With pictures removed, the data below should be returned exactly.

Records shown Block Start

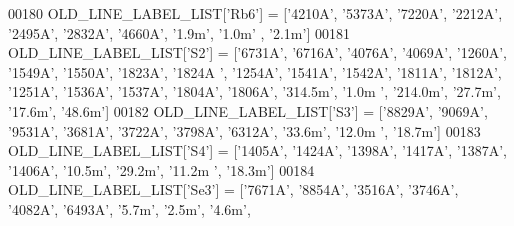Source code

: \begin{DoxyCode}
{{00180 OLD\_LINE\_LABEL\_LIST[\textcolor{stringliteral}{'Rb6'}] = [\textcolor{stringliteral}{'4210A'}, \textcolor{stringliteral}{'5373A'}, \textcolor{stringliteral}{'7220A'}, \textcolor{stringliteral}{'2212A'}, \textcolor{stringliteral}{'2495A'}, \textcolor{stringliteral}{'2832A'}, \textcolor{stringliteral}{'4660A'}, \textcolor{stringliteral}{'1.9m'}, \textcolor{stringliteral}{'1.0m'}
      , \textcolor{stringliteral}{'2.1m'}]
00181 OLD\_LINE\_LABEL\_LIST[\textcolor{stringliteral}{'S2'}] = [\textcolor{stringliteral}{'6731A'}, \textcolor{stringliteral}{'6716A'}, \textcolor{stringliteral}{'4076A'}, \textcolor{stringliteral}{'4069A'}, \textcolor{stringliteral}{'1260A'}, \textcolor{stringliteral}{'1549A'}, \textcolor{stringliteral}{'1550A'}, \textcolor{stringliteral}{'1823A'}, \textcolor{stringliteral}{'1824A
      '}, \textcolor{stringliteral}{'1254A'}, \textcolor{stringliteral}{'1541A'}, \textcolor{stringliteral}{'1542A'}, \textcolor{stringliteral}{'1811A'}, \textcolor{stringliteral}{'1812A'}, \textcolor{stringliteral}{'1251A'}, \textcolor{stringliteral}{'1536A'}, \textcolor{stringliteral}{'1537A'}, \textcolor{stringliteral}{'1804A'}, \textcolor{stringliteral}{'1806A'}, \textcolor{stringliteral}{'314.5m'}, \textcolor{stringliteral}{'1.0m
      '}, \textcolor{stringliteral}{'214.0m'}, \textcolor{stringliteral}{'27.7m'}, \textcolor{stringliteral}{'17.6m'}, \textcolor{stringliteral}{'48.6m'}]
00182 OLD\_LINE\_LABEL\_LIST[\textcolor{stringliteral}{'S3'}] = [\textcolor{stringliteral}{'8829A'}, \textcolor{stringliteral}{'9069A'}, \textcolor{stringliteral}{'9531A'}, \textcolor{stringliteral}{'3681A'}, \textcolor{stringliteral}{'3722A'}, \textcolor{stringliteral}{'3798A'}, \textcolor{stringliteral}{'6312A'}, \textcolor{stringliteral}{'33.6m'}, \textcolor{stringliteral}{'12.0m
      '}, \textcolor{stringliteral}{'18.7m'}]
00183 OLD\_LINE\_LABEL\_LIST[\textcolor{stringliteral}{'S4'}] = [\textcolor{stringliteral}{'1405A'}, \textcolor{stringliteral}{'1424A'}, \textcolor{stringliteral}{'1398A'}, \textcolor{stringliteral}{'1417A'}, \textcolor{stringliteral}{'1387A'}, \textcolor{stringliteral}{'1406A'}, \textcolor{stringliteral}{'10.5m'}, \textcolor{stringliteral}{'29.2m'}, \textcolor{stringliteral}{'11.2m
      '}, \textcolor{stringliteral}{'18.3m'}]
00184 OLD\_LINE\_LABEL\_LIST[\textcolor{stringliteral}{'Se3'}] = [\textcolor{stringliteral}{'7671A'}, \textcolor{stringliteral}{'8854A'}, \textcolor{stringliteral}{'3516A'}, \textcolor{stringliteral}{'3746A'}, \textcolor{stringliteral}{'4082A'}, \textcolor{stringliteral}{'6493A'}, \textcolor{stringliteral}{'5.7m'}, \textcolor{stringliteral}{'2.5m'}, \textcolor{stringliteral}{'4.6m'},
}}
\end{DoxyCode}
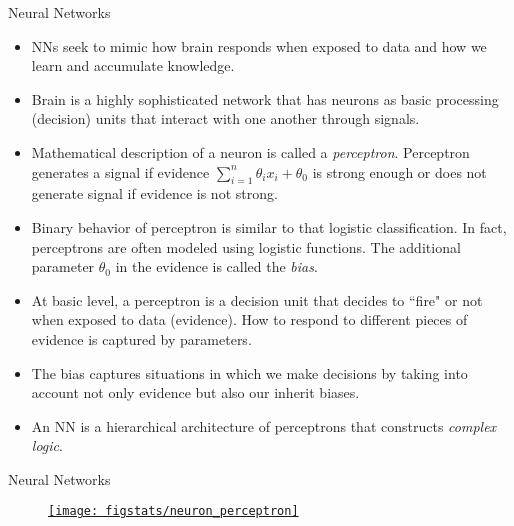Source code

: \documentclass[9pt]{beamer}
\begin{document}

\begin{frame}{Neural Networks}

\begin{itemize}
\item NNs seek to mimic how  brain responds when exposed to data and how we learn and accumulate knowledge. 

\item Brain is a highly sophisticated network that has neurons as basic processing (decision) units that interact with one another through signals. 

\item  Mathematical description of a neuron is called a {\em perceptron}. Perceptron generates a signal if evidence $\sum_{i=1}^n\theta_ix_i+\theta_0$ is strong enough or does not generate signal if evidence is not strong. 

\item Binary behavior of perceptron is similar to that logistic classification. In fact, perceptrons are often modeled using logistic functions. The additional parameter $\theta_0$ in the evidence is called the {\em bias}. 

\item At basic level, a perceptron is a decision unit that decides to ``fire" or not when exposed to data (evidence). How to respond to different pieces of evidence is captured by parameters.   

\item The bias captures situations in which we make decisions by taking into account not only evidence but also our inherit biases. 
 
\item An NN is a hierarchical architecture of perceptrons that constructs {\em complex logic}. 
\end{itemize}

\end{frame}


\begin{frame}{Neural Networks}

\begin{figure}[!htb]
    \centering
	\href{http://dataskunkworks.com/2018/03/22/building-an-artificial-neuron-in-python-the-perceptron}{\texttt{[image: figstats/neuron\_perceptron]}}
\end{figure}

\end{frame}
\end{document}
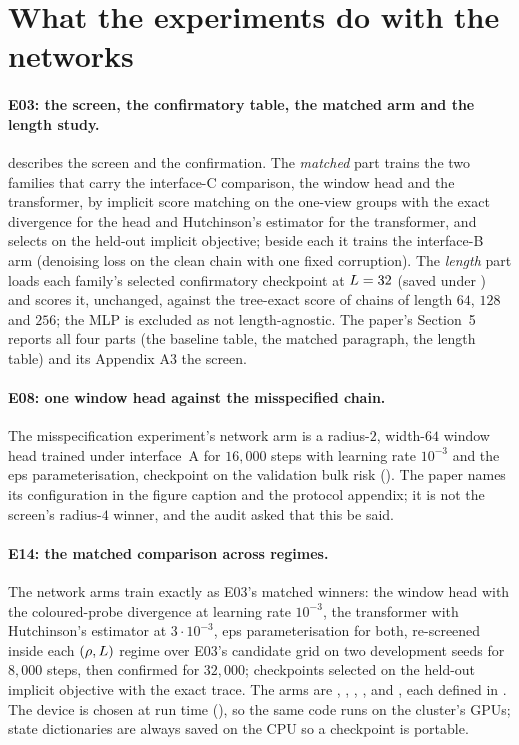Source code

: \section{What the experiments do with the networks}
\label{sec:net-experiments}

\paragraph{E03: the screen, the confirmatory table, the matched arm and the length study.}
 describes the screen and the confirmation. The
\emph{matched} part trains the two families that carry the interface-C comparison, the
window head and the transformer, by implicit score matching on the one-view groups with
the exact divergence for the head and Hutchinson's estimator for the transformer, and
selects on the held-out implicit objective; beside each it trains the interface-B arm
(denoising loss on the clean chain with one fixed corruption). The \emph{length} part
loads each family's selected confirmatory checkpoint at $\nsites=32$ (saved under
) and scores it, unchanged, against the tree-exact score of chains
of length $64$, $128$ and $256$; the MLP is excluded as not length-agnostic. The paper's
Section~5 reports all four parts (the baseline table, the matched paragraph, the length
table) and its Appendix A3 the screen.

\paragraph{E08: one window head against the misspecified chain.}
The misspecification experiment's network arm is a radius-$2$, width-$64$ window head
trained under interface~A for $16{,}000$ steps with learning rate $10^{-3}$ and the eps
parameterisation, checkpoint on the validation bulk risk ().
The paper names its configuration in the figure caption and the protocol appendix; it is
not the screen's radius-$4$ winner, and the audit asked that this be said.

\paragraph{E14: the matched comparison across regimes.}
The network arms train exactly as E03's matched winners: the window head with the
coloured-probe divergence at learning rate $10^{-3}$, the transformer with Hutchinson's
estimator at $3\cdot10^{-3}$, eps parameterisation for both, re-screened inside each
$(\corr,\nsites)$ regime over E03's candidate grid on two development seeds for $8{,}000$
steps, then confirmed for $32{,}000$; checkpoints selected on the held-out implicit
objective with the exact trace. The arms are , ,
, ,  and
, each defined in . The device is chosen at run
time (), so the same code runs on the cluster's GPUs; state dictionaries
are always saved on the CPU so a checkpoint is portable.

Records shown Block End

=== Exercise response ===
Source code

: \begin{DoxyCode}
{{00180 OLD\_LINE\_LABEL\_LIST[\textcolor{stringliteral}{'Rb6'}] = [\textcolor{stringliteral}{'4210A'}, \textcolor{stringliteral}{'5373A'}, \textcolor{stringliteral}{'7220A'}, \textcolor{stringliteral}{'2212A'}, \textcolor{stringliteral}{'2495A'}, \textcolor{stringliteral}{'2832A'}, \textcolor{stringliteral}{'4660A'}, \textcolor{stringliteral}{'1.9m'}, \textcolor{stringliteral}{'1.0m'}
      , \textcolor{stringliteral}{'2.1m'}]
00181 OLD\_LINE\_LABEL\_LIST[\textcolor{stringliteral}{'S2'}] = [\textcolor{stringliteral}{'6731A'}, \textcolor{stringliteral}{'6716A'}, \textcolor{stringliteral}{'4076A'}, \textcolor{stringliteral}{'4069A'}, \textcolor{stringliteral}{'1260A'}, \textcolor{stringliteral}{'1549A'}, \textcolor{stringliteral}{'1550A'}, \textcolor{stringliteral}{'1823A'}, \textcolor{stringliteral}{'1824A
      '}, \textcolor{stringliteral}{'1254A'}, \textcolor{stringliteral}{'1541A'}, \textcolor{stringliteral}{'1542A'}, \textcolor{stringliteral}{'1811A'}, \textcolor{stringliteral}{'1812A'}, \textcolor{stringliteral}{'1251A'}, \textcolor{stringliteral}{'1536A'}, \textcolor{stringliteral}{'1537A'}, \textcolor{stringliteral}{'1804A'}, \textcolor{stringliteral}{'1806A'}, \textcolor{stringliteral}{'314.5m'}, \textcolor{stringliteral}{'1.0m
      '}, \textcolor{stringliteral}{'214.0m'}, \textcolor{stringliteral}{'27.7m'}, \textcolor{stringliteral}{'17.6m'}, \textcolor{stringliteral}{'48.6m'}]
00182 OLD\_LINE\_LABEL\_LIST[\textcolor{stringliteral}{'S3'}] = [\textcolor{stringliteral}{'8829A'}, \textcolor{stringliteral}{'9069A'}, \textcolor{stringliteral}{'9531A'}, \textcolor{stringliteral}{'3681A'}, \textcolor{stringliteral}{'3722A'}, \textcolor{stringliteral}{'3798A'}, \textcolor{stringliteral}{'6312A'}, \textcolor{stringliteral}{'33.6m'}, \textcolor{stringliteral}{'12.0m
      '}, \textcolor{stringliteral}{'18.7m'}]
00183 OLD\_LINE\_LABEL\_LIST[\textcolor{stringliteral}{'S4'}] = [\textcolor{stringliteral}{'1405A'}, \textcolor{stringliteral}{'1424A'}, \textcolor{stringliteral}{'1398A'}, \textcolor{stringliteral}{'1417A'}, \textcolor{stringliteral}{'1387A'}, \textcolor{stringliteral}{'1406A'}, \textcolor{stringliteral}{'10.5m'}, \textcolor{stringliteral}{'29.2m'}, \textcolor{stringliteral}{'11.2m
      '}, \textcolor{stringliteral}{'18.3m'}]
00184 OLD\_LINE\_LABEL\_LIST[\textcolor{stringliteral}{'Se3'}] = [\textcolor{stringliteral}{'7671A'}, \textcolor{stringliteral}{'8854A'}, \textcolor{stringliteral}{'3516A'}, \textcolor{stringliteral}{'3746A'}, \textcolor{stringliteral}{'4082A'}, \textcolor{stringliteral}{'6493A'}, \textcolor{stringliteral}{'5.7m'}, \textcolor{stringliteral}{'2.5m'}, \textcolor{stringliteral}{'4.6m'},
}}
\end{DoxyCode}
Source code

: \documentclass[9pt]{beamer}
\begin{document}

\begin{frame}{Neural Networks}

\begin{itemize}
\item NNs seek to mimic how  brain responds when exposed to data and how we learn and accumulate knowledge. 

\item Brain is a highly sophisticated network that has neurons as basic processing (decision) units that interact with one another through signals. 

\item  Mathematical description of a neuron is called a {\em perceptron}. Perceptron generates a signal if evidence $\sum_{i=1}^n\theta_ix_i+\theta_0$ is strong enough or does not generate signal if evidence is not strong. 

\item Binary behavior of perceptron is similar to that logistic classification. In fact, perceptrons are often modeled using logistic functions. The additional parameter $\theta_0$ in the evidence is called the {\em bias}. 

\item At basic level, a perceptron is a decision unit that decides to ``fire" or not when exposed to data (evidence). How to respond to different pieces of evidence is captured by parameters.   

\item The bias captures situations in which we make decisions by taking into account not only evidence but also our inherit biases. 
 
\item An NN is a hierarchical architecture of perceptrons that constructs {\em complex logic}. 
\end{itemize}

\end{frame}


\begin{frame}{Neural Networks}

\begin{figure}[!htb]
    \centering
	\href{http://dataskunkworks.com/2018/03/22/building-an-artificial-neuron-in-python-the-perceptron}{\texttt{[image: figstats/neuron\_perceptron]}}
\end{figure}

\end{frame}
\end{document}
Source code

: \section{What the experiments do with the networks}
\label{sec:net-experiments}

\paragraph{E03: the screen, the confirmatory table, the matched arm and the length study.}
 describes the screen and the confirmation. The
\emph{matched} part trains the two families that carry the interface-C comparison, the
window head and the transformer, by implicit score matching on the one-view groups with
the exact divergence for the head and Hutchinson's estimator for the transformer, and
selects on the held-out implicit objective; beside each it trains the interface-B arm
(denoising loss on the clean chain with one fixed corruption). The \emph{length} part
loads each family's selected confirmatory checkpoint at $\nsites=32$ (saved under
) and scores it, unchanged, against the tree-exact score of chains
of length $64$, $128$ and $256$; the MLP is excluded as not length-agnostic. The paper's
Section~5 reports all four parts (the baseline table, the matched paragraph, the length
table) and its Appendix A3 the screen.

\paragraph{E08: one window head against the misspecified chain.}
The misspecification experiment's network arm is a radius-$2$, width-$64$ window head
trained under interface~A for $16{,}000$ steps with learning rate $10^{-3}$ and the eps
parameterisation, checkpoint on the validation bulk risk ().
The paper names its configuration in the figure caption and the protocol appendix; it is
not the screen's radius-$4$ winner, and the audit asked that this be said.

\paragraph{E14: the matched comparison across regimes.}
The network arms train exactly as E03's matched winners: the window head with the
coloured-probe divergence at learning rate $10^{-3}$, the transformer with Hutchinson's
estimator at $3\cdot10^{-3}$, eps parameterisation for both, re-screened inside each
$(\corr,\nsites)$ regime over E03's candidate grid on two development seeds for $8{,}000$
steps, then confirmed for $32{,}000$; checkpoints selected on the held-out implicit
objective with the exact trace. The arms are , ,
, ,  and
, each defined in . The device is chosen at run
time (), so the same code runs on the cluster's GPUs; state dictionaries
are always saved on the CPU so a checkpoint is portable.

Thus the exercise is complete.